La Ruse **
Film de John Madden (2022) Article vu 145 fois
Nous sommes en 1943. Les Anglais et leurs alliés, résolus à vaincre l’Allemagne nazie, envisagent un débarquement en Sicile. Comme la Sicile fait partie des zones de choix pour un débarquement, les nazis y renforcent leur présence pour leur barrer la route. Afin d’éviter un massacre conséquent d’une partie de leurs troupes, les services secrets britanniques, le célèbre MI5 va organiser une « intoxication » du renseignement allemand, en faisant croire à l’imminence d’une offensive alliée sur les côtes de Grèce. Deux officiers du renseignement britannique, Ewen Montagu (un Colin Firth égal à lui-même) et Charles Cholmondeley (Matthew Macfadyen), sont chargés de mettre au point la manipulation. La ruse consistera jeter en mer un cadavre chargé de documents ultra-secrets, et à le faire passer pour un officier anglais, le major William (Bil) Martin. Un nom bidon, inventé pour l’occasion. La ruse va-t-elle marcher ?
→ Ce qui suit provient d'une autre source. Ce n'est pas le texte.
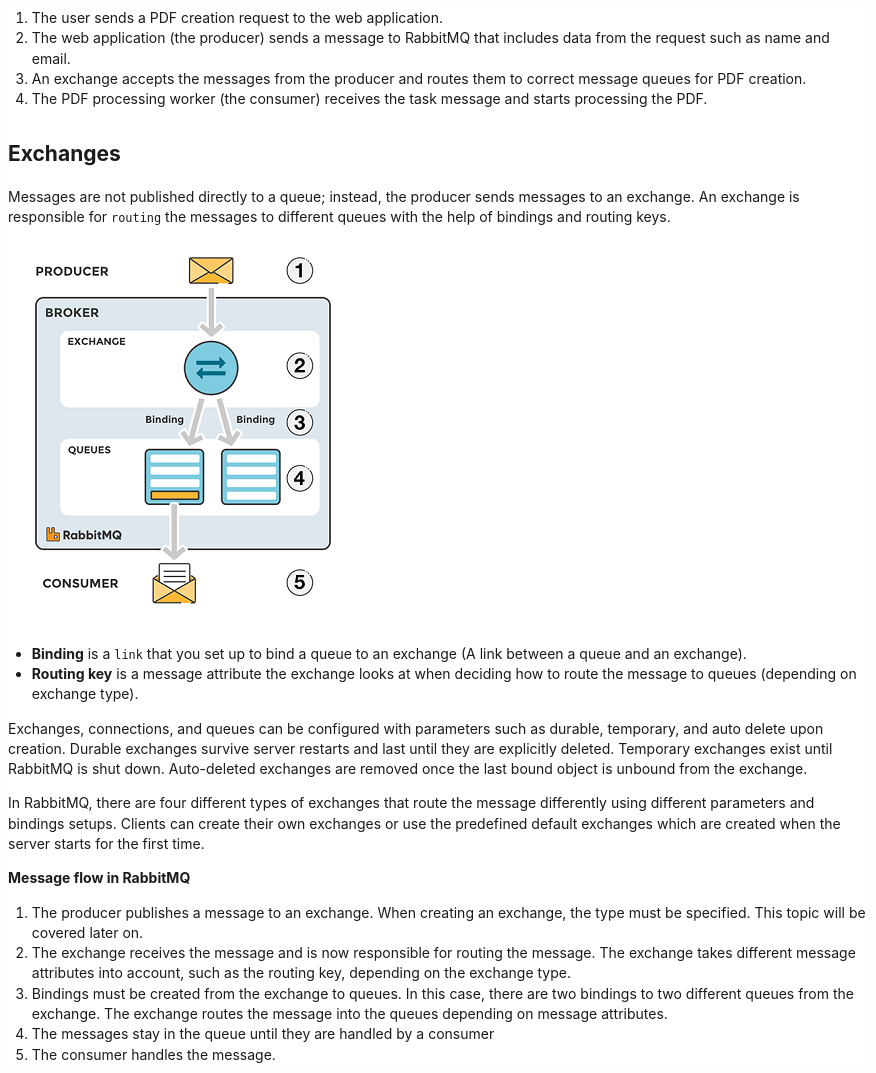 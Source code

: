 1. The user sends a PDF creation request to the web application.
2. The web application (the producer) sends a message to RabbitMQ that includes data from the request such as name and email.
3. An exchange accepts the messages from the producer and routes them to correct message queues for PDF creation.
4. The PDF processing worker (the consumer) receives the task message and starts processing the PDF.

## Exchanges

Messages are not published directly to a queue; instead, the producer sends messages to an exchange. An exchange is responsible for `routing` the messages to different queues with the help of bindings and routing keys.

![](/images/a-professional-asp.net-core-api-rabbitmq/4.png)

* **Binding** is a `link` that you set up to bind a queue to an exchange (A link between a queue and an exchange).
* **Routing key** is a message attribute the exchange looks at when deciding how to route the message to queues (depending on exchange type).

Exchanges, connections, and queues can be configured with parameters such as durable, temporary, and auto delete upon creation. Durable exchanges survive server restarts and last until they are explicitly deleted. Temporary exchanges exist until RabbitMQ is shut down. Auto-deleted exchanges are removed once the last bound object is unbound from the exchange.

In RabbitMQ, there are four different types of exchanges that route the message differently using different parameters and bindings setups. Clients can create their own exchanges or use the predefined default exchanges which are created when the server starts for the first time.

**Message flow in RabbitMQ**

1. The producer publishes a message to an exchange. When creating an exchange, the type must be specified. This topic will be covered later on.
2. The exchange receives the message and is now responsible for routing the message. The exchange takes different message attributes into account, such as the routing key, depending on the exchange type.
3. Bindings must be created from the exchange to queues. In this case, there are two bindings to two different queues from the exchange. The exchange routes the message into the queues depending on message attributes.
4. The messages stay in the queue until they are handled by a consumer
5. The consumer handles the message.
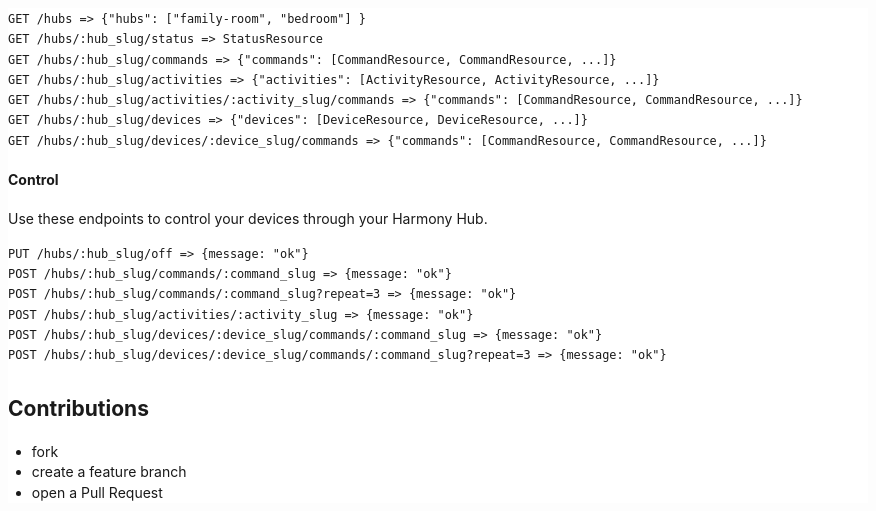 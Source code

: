     GET /hubs => {"hubs": ["family-room", "bedroom"] }
    GET /hubs/:hub_slug/status => StatusResource
    GET /hubs/:hub_slug/commands => {"commands": [CommandResource, CommandResource, ...]}
    GET /hubs/:hub_slug/activities => {"activities": [ActivityResource, ActivityResource, ...]}
    GET /hubs/:hub_slug/activities/:activity_slug/commands => {"commands": [CommandResource, CommandResource, ...]}
    GET /hubs/:hub_slug/devices => {"devices": [DeviceResource, DeviceResource, ...]}
    GET /hubs/:hub_slug/devices/:device_slug/commands => {"commands": [CommandResource, CommandResource, ...]}

#### Control
  Use these endpoints to control your devices through your Harmony Hub.

    PUT /hubs/:hub_slug/off => {message: "ok"}
    POST /hubs/:hub_slug/commands/:command_slug => {message: "ok"}
    POST /hubs/:hub_slug/commands/:command_slug?repeat=3 => {message: "ok"}
    POST /hubs/:hub_slug/activities/:activity_slug => {message: "ok"}
    POST /hubs/:hub_slug/devices/:device_slug/commands/:command_slug => {message: "ok"}
    POST /hubs/:hub_slug/devices/:device_slug/commands/:command_slug?repeat=3 => {message: "ok"}

## Contributions

* fork
* create a feature branch
* open a Pull Request
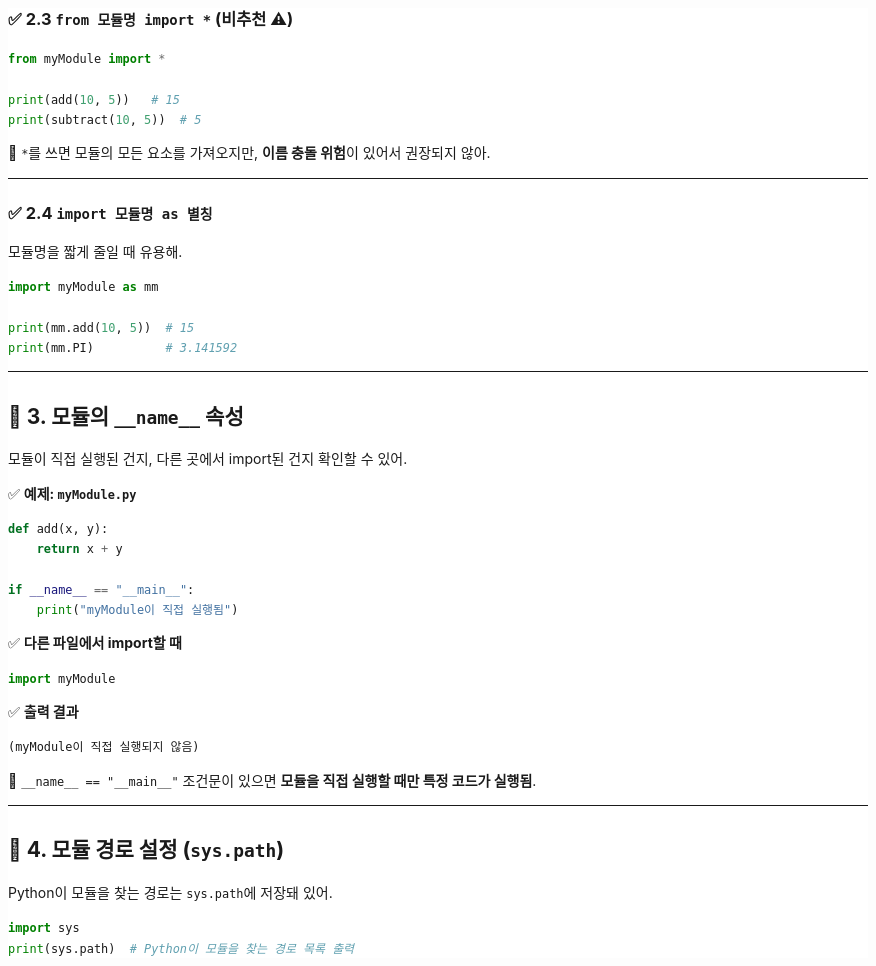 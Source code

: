 
### ✅ 2.3 `from 모듈명 import *` (비추천 ⚠️)
```python
from myModule import *

print(add(10, 5))   # 15
print(subtract(10, 5))  # 5
```
📌 `*`를 쓰면 모듈의 모든 요소를 가져오지만, **이름 충돌 위험**이 있어서 권장되지 않아.

---

### ✅ 2.4 `import 모듈명 as 별칭`
모듈명을 짧게 줄일 때 유용해.
```python
import myModule as mm

print(mm.add(10, 5))  # 15
print(mm.PI)          # 3.141592
```

---

## 📌 3. **모듈의 `__name__` 속성**
모듈이 직접 실행된 건지, 다른 곳에서 import된 건지 확인할 수 있어.

✅ **예제: `myModule.py`**
```python
def add(x, y):
    return x + y

if __name__ == "__main__":
    print("myModule이 직접 실행됨")
```

✅ **다른 파일에서 import할 때**
```python
import myModule
```
✅ **출력 결과**
```
(myModule이 직접 실행되지 않음) 
```

📌 `__name__ == "__main__"` 조건문이 있으면 **모듈을 직접 실행할 때만 특정 코드가 실행됨**.

---

## 📌 4. **모듈 경로 설정 (`sys.path`)**
Python이 모듈을 찾는 경로는 `sys.path`에 저장돼 있어.

```python
import sys
print(sys.path)  # Python이 모듈을 찾는 경로 목록 출력
```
Petit clin d’œil, un des agents des services secrets s’appelle Ian Fleming. Cela doit chatouiller les neurones de certains. Et, oui, c’est bien lui qui créera plus tard « James Bond » et sera le romancier de la série 007.
Le sujet, très porteur, de cette manipulation devait être prometteur au cinéma.
Par contre le scénario, qui s’appuie essentiellement sur les dialogues est confus, plat et un peu compliqué. Et le film manque de rythme. Les acteurs sont corrects, mais sans charisme ou « élan » particulier. A certains moments, on s'y ennuie et on décroche. Pour pimenter (pas vraiment) le tout, on a droit à la rituelle histoire d’amour avec Jean Leslie, une des assistante (Kelly Macdonald assez convaincante). Mais ici, c’est une amourette à l’eau de rose de peu d’intérêt.
La première heure est longue. C’est assez peu entrainant, d’autant qu’on doit enchainer les motivations de chacun des personnages. Et ces derniers manquent d’élan et de caractère.
Comme il s’agit d’un film anglais, je l’ai vu en VOST. A éviter, car la langue n’a pas de charme particulier, et surtout les dialogues sont assez complexes : associer en permanence ce qu’on entend aux sous-titres est vite lassant. Autre détail, les images sont assez banales, les bureaux et autres lieux s’enchainent et se ressemblent. A tel point que pour illustrer cette critique, aucune image du film ne m’a frappé.
Bref, je ne suis pas ressorti conquis !
/image%2F0490460%2F20220430%2Fob_0d6a9c_affiche.jpg)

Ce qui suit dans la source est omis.